- INPUT MATERIAL -
========================
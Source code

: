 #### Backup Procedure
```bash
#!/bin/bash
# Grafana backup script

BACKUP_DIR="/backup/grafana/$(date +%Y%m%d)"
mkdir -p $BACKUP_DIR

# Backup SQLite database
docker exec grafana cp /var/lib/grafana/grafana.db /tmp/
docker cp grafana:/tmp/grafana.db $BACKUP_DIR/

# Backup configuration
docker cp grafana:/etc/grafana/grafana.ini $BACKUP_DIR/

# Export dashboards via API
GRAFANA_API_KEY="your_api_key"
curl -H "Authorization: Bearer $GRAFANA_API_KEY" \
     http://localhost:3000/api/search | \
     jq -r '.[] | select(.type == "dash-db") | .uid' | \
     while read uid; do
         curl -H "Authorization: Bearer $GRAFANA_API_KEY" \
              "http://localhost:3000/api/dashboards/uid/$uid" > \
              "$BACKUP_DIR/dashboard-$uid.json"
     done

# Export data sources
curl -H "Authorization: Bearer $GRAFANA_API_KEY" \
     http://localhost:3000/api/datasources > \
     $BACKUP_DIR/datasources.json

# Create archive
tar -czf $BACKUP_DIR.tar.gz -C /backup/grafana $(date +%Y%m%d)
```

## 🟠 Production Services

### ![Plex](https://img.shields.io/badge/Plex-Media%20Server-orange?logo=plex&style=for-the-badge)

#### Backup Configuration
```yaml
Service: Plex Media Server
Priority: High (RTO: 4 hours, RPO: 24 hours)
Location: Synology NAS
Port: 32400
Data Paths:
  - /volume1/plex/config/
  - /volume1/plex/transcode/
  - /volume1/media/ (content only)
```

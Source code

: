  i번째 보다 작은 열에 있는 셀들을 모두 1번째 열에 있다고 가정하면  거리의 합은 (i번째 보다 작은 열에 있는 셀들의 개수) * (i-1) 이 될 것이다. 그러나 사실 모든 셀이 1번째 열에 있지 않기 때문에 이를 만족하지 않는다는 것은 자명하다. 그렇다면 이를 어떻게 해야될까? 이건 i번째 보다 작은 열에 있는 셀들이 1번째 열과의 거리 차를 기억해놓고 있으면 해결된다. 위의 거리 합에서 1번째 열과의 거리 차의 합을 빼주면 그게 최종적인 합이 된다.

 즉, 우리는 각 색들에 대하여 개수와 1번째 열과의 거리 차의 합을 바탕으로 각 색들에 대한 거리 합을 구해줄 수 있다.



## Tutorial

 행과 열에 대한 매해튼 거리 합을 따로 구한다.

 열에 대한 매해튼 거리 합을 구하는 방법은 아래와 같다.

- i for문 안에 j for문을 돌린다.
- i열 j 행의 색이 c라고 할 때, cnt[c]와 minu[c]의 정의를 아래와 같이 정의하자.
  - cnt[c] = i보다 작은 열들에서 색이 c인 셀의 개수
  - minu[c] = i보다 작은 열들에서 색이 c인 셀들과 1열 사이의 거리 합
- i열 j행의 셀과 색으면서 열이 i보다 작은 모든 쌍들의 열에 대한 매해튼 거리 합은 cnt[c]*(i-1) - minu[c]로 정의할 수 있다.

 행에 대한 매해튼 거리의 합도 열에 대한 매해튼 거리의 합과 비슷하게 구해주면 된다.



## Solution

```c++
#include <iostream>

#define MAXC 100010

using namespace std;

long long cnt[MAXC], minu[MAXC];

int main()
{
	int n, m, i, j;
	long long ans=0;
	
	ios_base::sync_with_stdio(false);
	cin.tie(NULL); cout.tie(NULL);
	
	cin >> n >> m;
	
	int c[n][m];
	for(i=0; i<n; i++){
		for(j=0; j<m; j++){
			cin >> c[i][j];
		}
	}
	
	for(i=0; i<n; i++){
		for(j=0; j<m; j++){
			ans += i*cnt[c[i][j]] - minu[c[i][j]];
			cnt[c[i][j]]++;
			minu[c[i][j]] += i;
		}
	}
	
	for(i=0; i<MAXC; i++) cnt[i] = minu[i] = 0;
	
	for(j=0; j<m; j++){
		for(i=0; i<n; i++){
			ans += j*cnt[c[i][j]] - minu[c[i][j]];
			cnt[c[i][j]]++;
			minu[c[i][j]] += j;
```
========================
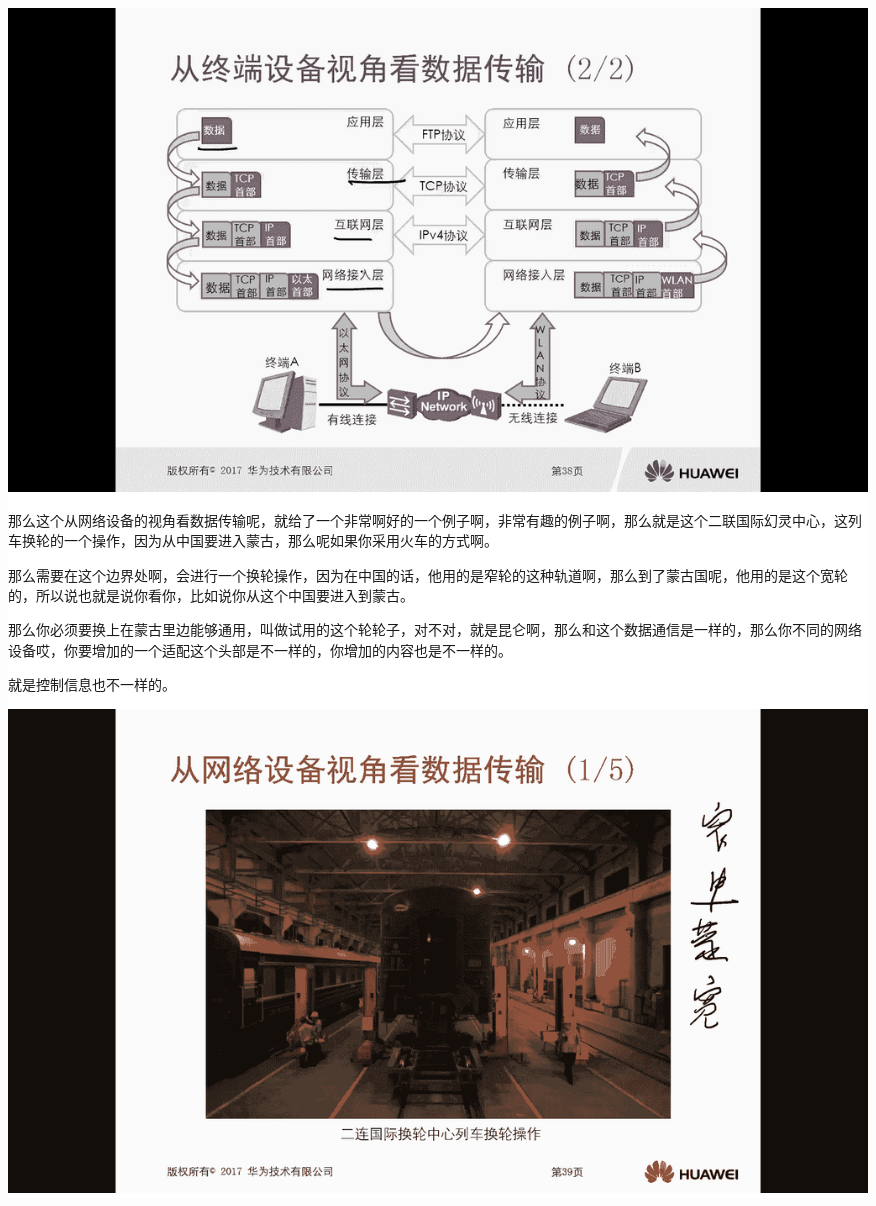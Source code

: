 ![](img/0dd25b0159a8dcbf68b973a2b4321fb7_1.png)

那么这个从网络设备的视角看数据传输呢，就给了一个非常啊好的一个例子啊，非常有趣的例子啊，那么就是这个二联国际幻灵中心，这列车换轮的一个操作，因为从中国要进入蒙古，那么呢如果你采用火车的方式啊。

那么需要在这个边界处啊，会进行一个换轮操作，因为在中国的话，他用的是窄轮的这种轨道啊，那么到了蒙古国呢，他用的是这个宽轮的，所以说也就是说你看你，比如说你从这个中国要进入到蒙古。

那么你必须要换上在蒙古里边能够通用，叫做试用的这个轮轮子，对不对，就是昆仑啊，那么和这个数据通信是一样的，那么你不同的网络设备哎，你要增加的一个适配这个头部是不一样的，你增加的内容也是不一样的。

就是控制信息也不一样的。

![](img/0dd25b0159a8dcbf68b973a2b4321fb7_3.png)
========================
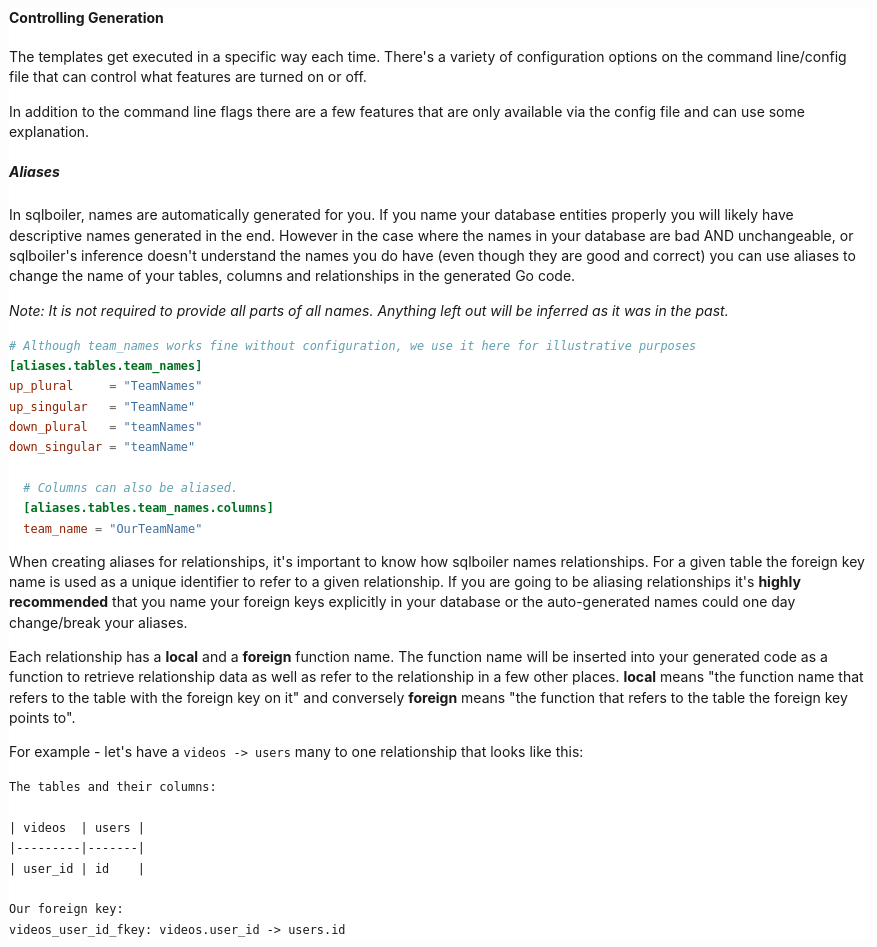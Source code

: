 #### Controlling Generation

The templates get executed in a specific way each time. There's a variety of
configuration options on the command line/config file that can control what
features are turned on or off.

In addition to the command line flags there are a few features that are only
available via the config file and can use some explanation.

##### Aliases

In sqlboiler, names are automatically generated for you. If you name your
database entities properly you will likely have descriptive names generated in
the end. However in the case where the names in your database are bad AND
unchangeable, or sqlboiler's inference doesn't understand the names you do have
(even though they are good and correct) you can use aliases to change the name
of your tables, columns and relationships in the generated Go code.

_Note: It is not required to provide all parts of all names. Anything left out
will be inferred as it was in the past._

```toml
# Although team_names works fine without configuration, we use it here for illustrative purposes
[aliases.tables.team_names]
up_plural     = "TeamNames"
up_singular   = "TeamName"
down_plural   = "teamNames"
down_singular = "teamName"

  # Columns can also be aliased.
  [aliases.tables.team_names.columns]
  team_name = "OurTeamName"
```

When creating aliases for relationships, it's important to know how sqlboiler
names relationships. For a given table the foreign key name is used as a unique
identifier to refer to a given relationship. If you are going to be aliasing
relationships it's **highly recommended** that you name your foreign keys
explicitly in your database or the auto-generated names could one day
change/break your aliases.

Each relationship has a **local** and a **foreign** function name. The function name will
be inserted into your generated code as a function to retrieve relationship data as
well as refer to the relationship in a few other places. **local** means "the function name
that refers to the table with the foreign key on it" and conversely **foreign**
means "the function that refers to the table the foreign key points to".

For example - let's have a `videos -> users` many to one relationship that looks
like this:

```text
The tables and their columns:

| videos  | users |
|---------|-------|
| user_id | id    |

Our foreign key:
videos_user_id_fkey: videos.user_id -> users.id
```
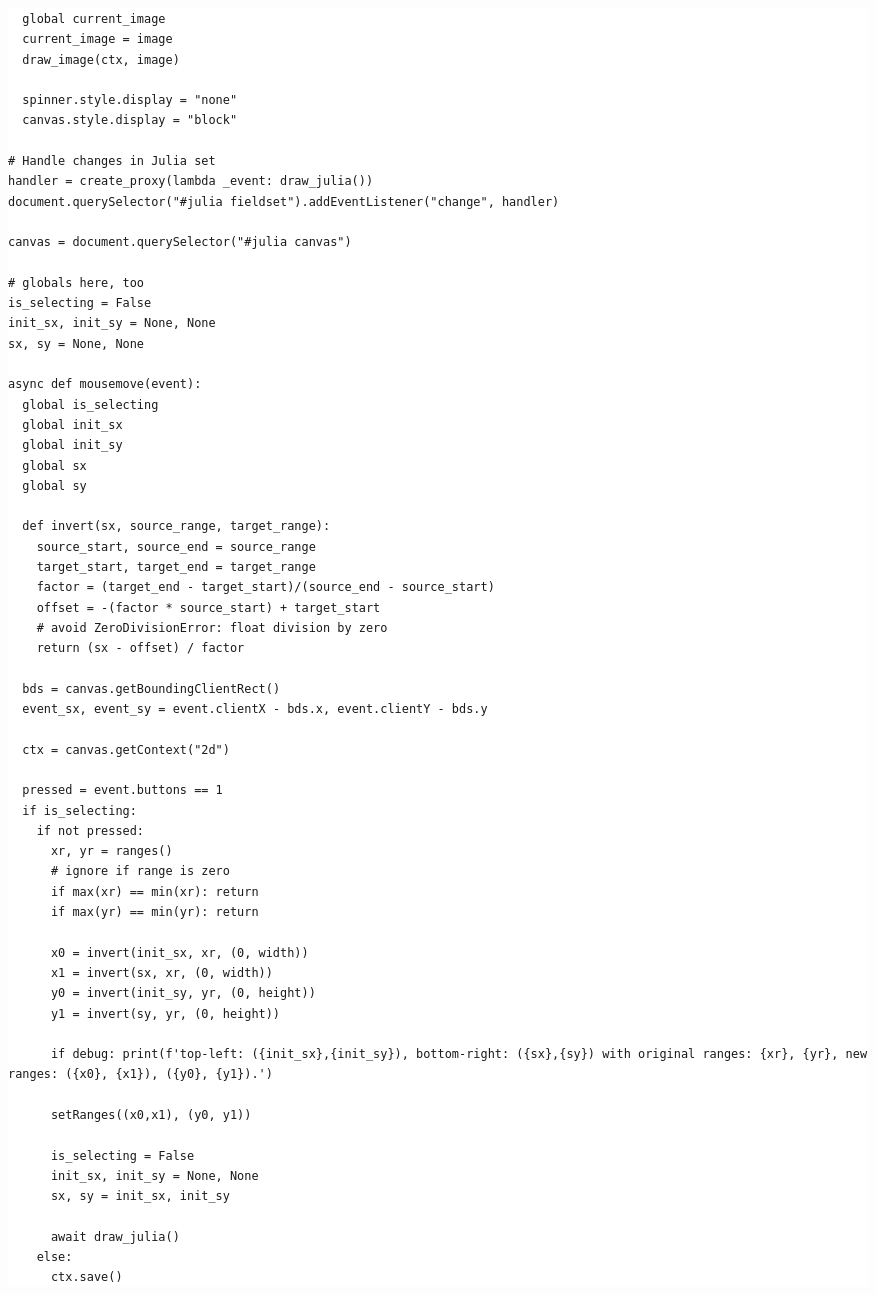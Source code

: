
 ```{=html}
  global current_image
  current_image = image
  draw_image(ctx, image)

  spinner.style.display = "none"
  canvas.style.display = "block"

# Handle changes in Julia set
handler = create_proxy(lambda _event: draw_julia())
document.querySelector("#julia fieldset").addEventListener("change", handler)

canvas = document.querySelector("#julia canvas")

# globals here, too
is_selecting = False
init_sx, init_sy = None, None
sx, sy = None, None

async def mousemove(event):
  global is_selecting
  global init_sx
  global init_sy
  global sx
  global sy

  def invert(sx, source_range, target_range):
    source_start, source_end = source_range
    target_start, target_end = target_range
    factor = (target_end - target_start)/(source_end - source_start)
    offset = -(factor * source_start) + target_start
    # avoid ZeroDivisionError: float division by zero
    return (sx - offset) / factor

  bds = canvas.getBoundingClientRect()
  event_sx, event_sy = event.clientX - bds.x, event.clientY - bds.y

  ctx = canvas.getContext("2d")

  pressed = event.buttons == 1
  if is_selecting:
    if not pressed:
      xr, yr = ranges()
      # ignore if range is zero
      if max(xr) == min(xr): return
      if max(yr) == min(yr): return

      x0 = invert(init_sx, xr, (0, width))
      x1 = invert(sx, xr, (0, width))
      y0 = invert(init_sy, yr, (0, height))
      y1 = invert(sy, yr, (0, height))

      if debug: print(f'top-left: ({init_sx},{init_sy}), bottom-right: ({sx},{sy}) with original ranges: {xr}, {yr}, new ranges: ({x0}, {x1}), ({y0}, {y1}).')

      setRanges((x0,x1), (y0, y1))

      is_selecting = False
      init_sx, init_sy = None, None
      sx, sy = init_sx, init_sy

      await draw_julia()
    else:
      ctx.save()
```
========================
- YOUR GOAL -
From the data above, return every line from the line that has "#### Backup Procedure" up to and including the line that has "즉, 우리는 각 색들에", exactly.

- ANSWER TO THIS EXERCISE -
: #### Backup Procedure
```bash
#!/bin/bash
# Grafana backup script

BACKUP_DIR="/backup/grafana/$(date +%Y%m%d)"
mkdir -p $BACKUP_DIR

# Backup SQLite database
docker exec grafana cp /var/lib/grafana/grafana.db /tmp/
docker cp grafana:/tmp/grafana.db $BACKUP_DIR/

# Backup configuration
docker cp grafana:/etc/grafana/grafana.ini $BACKUP_DIR/

# Export dashboards via API
GRAFANA_API_KEY="your_api_key"
curl -H "Authorization: Bearer $GRAFANA_API_KEY" \
     http://localhost:3000/api/search | \
     jq -r '.[] | select(.type == "dash-db") | .uid' | \
     while read uid; do
         curl -H "Authorization: Bearer $GRAFANA_API_KEY" \
              "http://localhost:3000/api/dashboards/uid/$uid" > \
              "$BACKUP_DIR/dashboard-$uid.json"
     done

# Export data sources
curl -H "Authorization: Bearer $GRAFANA_API_KEY" \
     http://localhost:3000/api/datasources > \
     $BACKUP_DIR/datasources.json

# Create archive
tar -czf $BACKUP_DIR.tar.gz -C /backup/grafana $(date +%Y%m%d)
```

## 🟠 Production Services

### ![Plex](https://img.shields.io/badge/Plex-Media%20Server-orange?logo=plex&style=for-the-badge)

#### Backup Configuration
```yaml
Service: Plex Media Server
Priority: High (RTO: 4 hours, RPO: 24 hours)
Location: Synology NAS
Port: 32400
Data Paths:
  - /volume1/plex/config/
  - /volume1/plex/transcode/
  - /volume1/media/ (content only)
```

Source code

:  i번째 보다 작은 열에 있는 셀들을 모두 1번째 열에 있다고 가정하면  거리의 합은 (i번째 보다 작은 열에 있는 셀들의 개수) * (i-1) 이 될 것이다. 그러나 사실 모든 셀이 1번째 열에 있지 않기 때문에 이를 만족하지 않는다는 것은 자명하다. 그렇다면 이를 어떻게 해야될까? 이건 i번째 보다 작은 열에 있는 셀들이 1번째 열과의 거리 차를 기억해놓고 있으면 해결된다. 위의 거리 합에서 1번째 열과의 거리 차의 합을 빼주면 그게 최종적인 합이 된다.

 즉, 우리는 각 색들에 대하여 개수와 1번째 열과의 거리 차의 합을 바탕으로 각 색들에 대한 거리 합을 구해줄 수 있다.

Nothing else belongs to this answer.